Wednesday, 9 July 2025: 11:30
Location: FSE022 (Faculty of Education Sciences (FSE))
Oral Presentation
Alisha IBKAR IBKAR, University of Manchester, United Kingdom, Aligarh Muslim University, India
My paper will study the 2019 Anti-Citizenship Amendment Act protest of the Muslim grandmothers of Shaheen Bagh through the lens of care ethics and performance. Based largely on my participation and “co-performative witnessing” of the movement, I argue that care and protest are coarticulated in the context of Shaheen Bagh.[i] While speaking of care as a protest performance might seem a curious conflation, my ethnographic research revealed that the elderly women at Shaheen Bagh did not only advance a novel narrative of careful political resistance, but also offered lessons in governance for the State that was largely uncaring towards its disenfranchised population. I bring scholarship on political performance into conversation with feminist care studies to analyze the practice of domestic care in the public sphere by the grandmothers of Shaheen Bagh as a radical performance.

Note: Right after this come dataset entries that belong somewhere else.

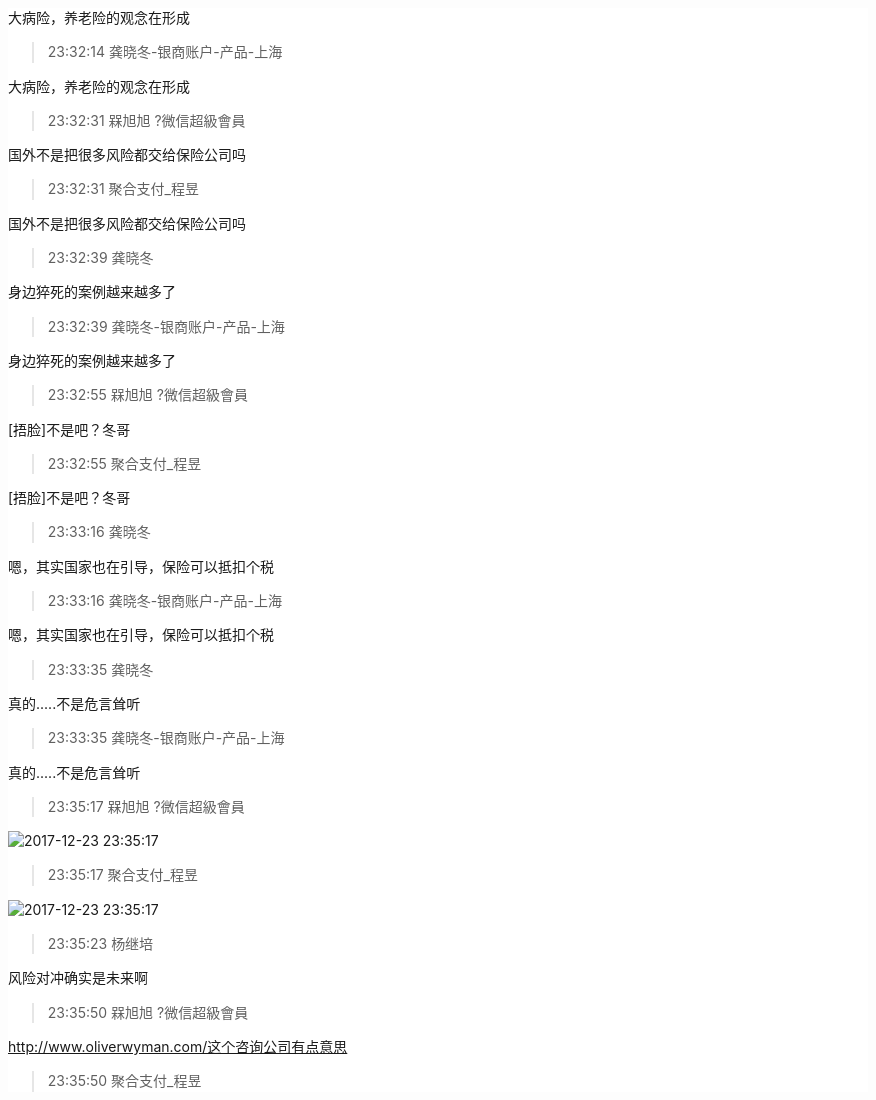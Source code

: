 大病险，养老险的观念在形成  
   
> 23:32:14  龚晓冬-银商账户-产品-上海  
   
大病险，养老险的观念在形成  
   
> 23:32:31  槑旭旭 ?微信超級會員  
   
国外不是把很多风险都交给保险公司吗  
   
> 23:32:31  聚合支付_程昱  
   
国外不是把很多风险都交给保险公司吗  
   
> 23:32:39  龚晓冬  
   
身边猝死的案例越来越多了  
   
> 23:32:39  龚晓冬-银商账户-产品-上海  
   
身边猝死的案例越来越多了  
   
> 23:32:55  槑旭旭 ?微信超級會員  
   
[捂脸]不是吧？冬哥  
   
> 23:32:55  聚合支付_程昱  
   
[捂脸]不是吧？冬哥  
   
> 23:33:16  龚晓冬  
   
嗯，其实国家也在引导，保险可以抵扣个税  
   
> 23:33:16  龚晓冬-银商账户-产品-上海  
   
嗯，其实国家也在引导，保险可以抵扣个税  
   
> 23:33:35  龚晓冬  
   
真的.....不是危言耸听  
   
> 23:33:35  龚晓冬-银商账户-产品-上海  
   
真的.....不是危言耸听  
   
> 23:35:17  槑旭旭 ?微信超級會員  
   
![2017-12-23 23:35:17](http://static.cocolian.cn/img/201712/20171223_233517.png) 
   
> 23:35:17  聚合支付_程昱  
   
![2017-12-23 23:35:17](http://static.cocolian.cn/img/201712/20171223_233517.png) 
   
> 23:35:23  杨继培  
   
风险对冲确实是未来啊  
   
> 23:35:50  槑旭旭 ?微信超級會員  
   
http://www.oliverwyman.com/这个咨询公司有点意思  
   
> 23:35:50  聚合支付_程昱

This intervention not only contests the prevailing notion that carework is relevant solely within the domestic sphere but also significantly broadens the discourse on political performances by arguing that care can be reimagined as an alternative form of radical practice. By refusing the distinction between public protest and domestic care, the protesters, the elderly dadis opened up new conceptualizations of performance. Their quotidian actions of care —nurturing, cooking, bathing and worrying for their children—were performed in the public as the primary (re)source of their politics.

[i] D. Soyini Madison, “Co-Performative Witnessing,” Cultural Studies 21, no. 6 (2007): 826–31.